When the string "start" occurs in a line of the records, show that line.

■ ■ ■

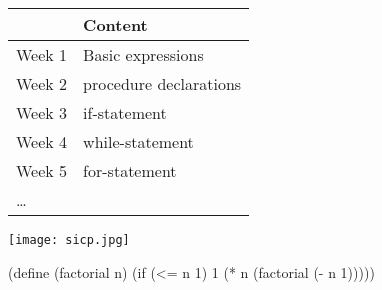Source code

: \begin{frame}
\centering
\begin{tabular}{|l|l|}
\hline
       & Content \\
\hline\hline
Week 1 & Basic expressions  \\
\hline
Week 2 & procedure declarations \\
\hline
Week 3 & if-statement \\
\hline
Week 4 & while-statement \\
\hline
Week 5 & for-statement \\
\hline
\ldots & \\
\end{tabular}
\end{frame}


\begin{frame}
\centering
\texttt{[image: sicp.jpg]}
\end{frame}


\begin{frame}[fragile]
\begin{schemecode}
(define (factorial n)
  (if (<= n 1)
      1
      (* n (factorial (- n 1)))))
\end{schemecode}
\end{frame}


\iffalse
\begin{frame}[fragile]
\begin{schemecode}
(define (map proc items)
  (if (null? items)
      nil
      (cons (proc (car items))
            (map proc (cdr items)))))
\end{schemecode}
\end{frame}


\begin{frame}[fragile]
\begin{schemecode}
(define (abs x)
  (cond ((> x 0) x)
        ((= x 0) x)
        ((< x 0) (- x))))
\end{schemecode}
\end{frame}
\fi


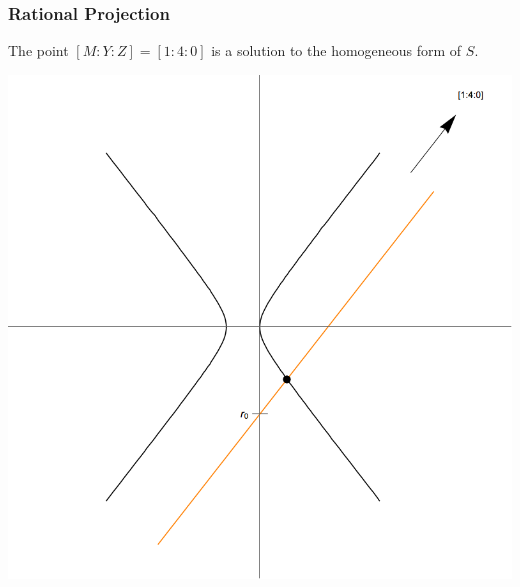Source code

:\begin{frame}
	\frametitle{Rational Projection}
	\begin{obs}
		The point $[M:Y:Z]=[1:4:0]$ is a solution to the homogeneous form of $S$.
	\end{obs}
	\pause
	\begin{center}
		\includegraphics[width=.5\textwidth]{projection-from-infinity.png}
	\end{center}
\end{frame}



























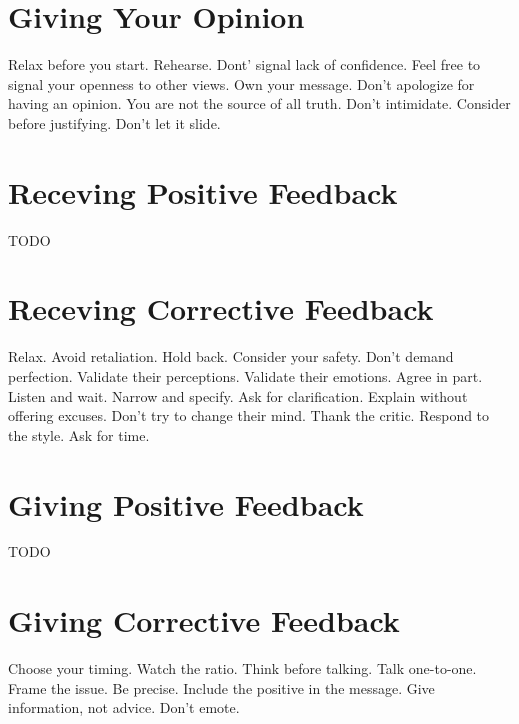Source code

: \documentclass{article}
\begin{document}
\begin{multicols}{2}

	\section{Giving Your Opinion}

    Relax before you start.
    Rehearse.
    Dont' signal lack of confidence.
    Feel free to signal your openness to other views.
    Own your message.
    Don't apologize for having an opinion.
    You are not the source of all truth.
    Don't intimidate.
    Consider before justifying.
    Don't let it slide.
    
	\section{Receving Positive Feedback}

    TODO

	\section{Receving Corrective Feedback}

    Relax.
    Avoid retaliation.
    Hold back.
    Consider your safety.
    Don't demand perfection.
    Validate their perceptions.
    Validate their emotions.
    Agree in part.
    Listen and wait.
    Narrow and specify. 
    Ask for clarification. 
    Explain without offering excuses.
    Don't try to change their mind. 
    Thank the critic.
    Respond to the style.
    Ask for time.
    
\columnbreak

	\section{Giving Positive Feedback}

    TODO

	\section{Giving Corrective Feedback}

    Choose your timing.
    Watch the ratio.
    Think before talking.
    Talk one-to-one.
    Frame the issue.
    Be precise.
    Include the positive in the message.
    Give information, not advice.
    Don't emote.

\end{multicols}
\end{document}
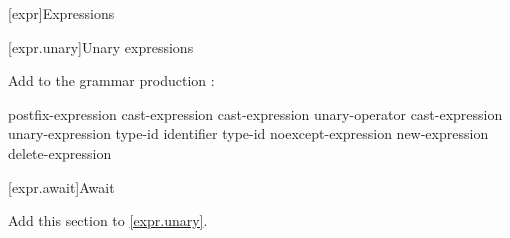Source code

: 

\setcounter{chapter}{4}
[expr]{Expressions}

\setcounter{section}{2}
[expr.unary]{Unary expressions}


Add  to the grammar production :

\begin{bnf}
	\br
	postfix-expression\br
	\terminal{++} cast-expression\br
	\terminal{-{-}} cast-expression\br
	\br
	unary-operator cast-expression\br
	 unary-expression\br
	 type-id \terminal{)}\br
	 \terminal{(} identifier \terminal{)}\br
	 type-id \terminal{)}\br
	noexcept-expression\br
	new-expression\br
	delete-expression\br
\end{bnf}

%
%
%

\setcounter{subsection}{7}
[expr.await]{Await}

Add this section to \ref{expr.unary}.

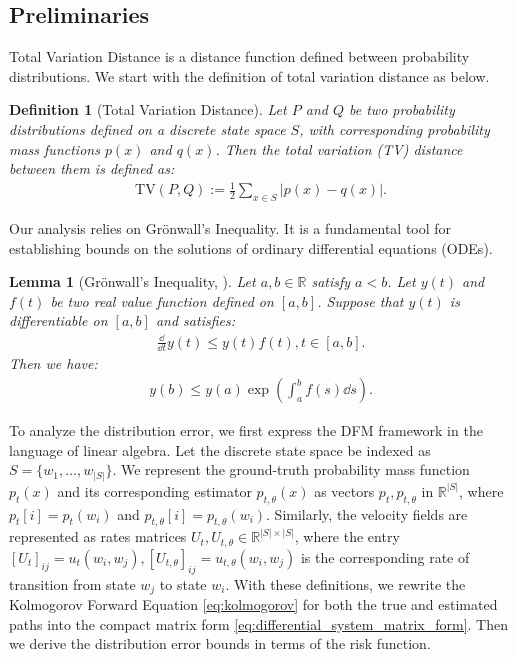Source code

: \documentclass[12pt]{article}
\numberwithin{equation}{section}
\def\R{\mathbb{R}}
\let\cite\citep
\theoremstyle{theoremstyle}
\newtheorem{lemma}{Lemma}[section]
\newtheorem{definition}{Definition}[section]
\numberwithin{equation}{section}
\numberwithin{theorem}{section}
\numberwithin{proposition}{section}
\numberwithin{definition}{section}
\numberwithin{lemma}{section}
\numberwithin{assumption}{section}
\numberwithin{remark}{section}
\begin{document}
\subsection{Preliminaries}
\label{sec:pre_error_bound_dfm}
Total Variation Distance is a distance function defined between probability distributions.
We start with the definition of total variation distance as below.
\begin{definition}[Total Variation Distance]
\label{def:tv_distance}
Let $P$ and $Q$ be two probability distributions defined on a discrete state space $S$, with corresponding probability mass functions $p(x)$ and $q(x)$. 
Then the total variation (TV) distance between them is defined as:
\begin{align*}
    \text{TV}(P,Q) := \frac{1}{2} \sum_{x \in S} |p(x)-q(x)|.
\end{align*}
\end{definition}

Our analysis relies on Grönwall’s Inequality.
It is a fundamental tool for establishing bounds on the solutions of ordinary differential equations (ODEs).
\begin{lemma}[Grönwall’s Inequality, \cite{gronwall1919note}]
\label{lem:grönwall_inequality}
Let $a,b\in\R$ satisfy $a<b$.
Let $y(t)$ and $f(t)$ be two real value function defined on $[a,b]$.
Suppose that $y(t)$ is differentiable on $[a,b]$ and satisfies:
\begin{align*}
    \frac{\dd }{\dd t}y(t)\leq y(t)f(t), t\in[a,b].
\end{align*}
Then we have:
\begin{align*}
    y(b)\leq y(a)\exp(\int_a^b f(s) \dd s).
\end{align*}
\end{lemma}


To analyze the distribution error, we first express the DFM framework in the language of linear algebra. 
Let the discrete state space be indexed as $S = \{w_1, \ldots, w_{|S|}\}$. 
We represent the ground-truth probability mass function $p_t(x)$ and its corresponding estimator $p_{t,\theta}(x)$ as vectors $p_t, p_{t,\theta}$ in $\mathbb{R}^{|S|}$, where $p_t[i] = p_t(w_i)$ and $p_{t,\theta}[i] = p_{t,\theta}(w_i)$.
Similarly, the velocity fields are represented as rates matrices $U_t, U_{t,\theta} \in \mathbb{R}^{|S|\times|S|}$, where the entry $[U_t]_{ij} = u_t(w_i, w_j),[U_{t,\theta}]_{ij} = u_{t,\theta}(w_i, w_j)$ is the corresponding rate of transition from state $w_j$ to state $w_i$. 
With these definitions,  we rewrite the Kolmogorov Forward Equation \eqref{eq:kolmogorov} for both the true and estimated paths into the compact matrix form \eqref{eq:differential_system_matrix_form}.
Then we derive the distribution error bounds in terms of the risk function.
\end{document}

■ ■ ■

§ EXPECTED ANSWER:
    Relax before you start.
We start with the definition of total variation distance as below.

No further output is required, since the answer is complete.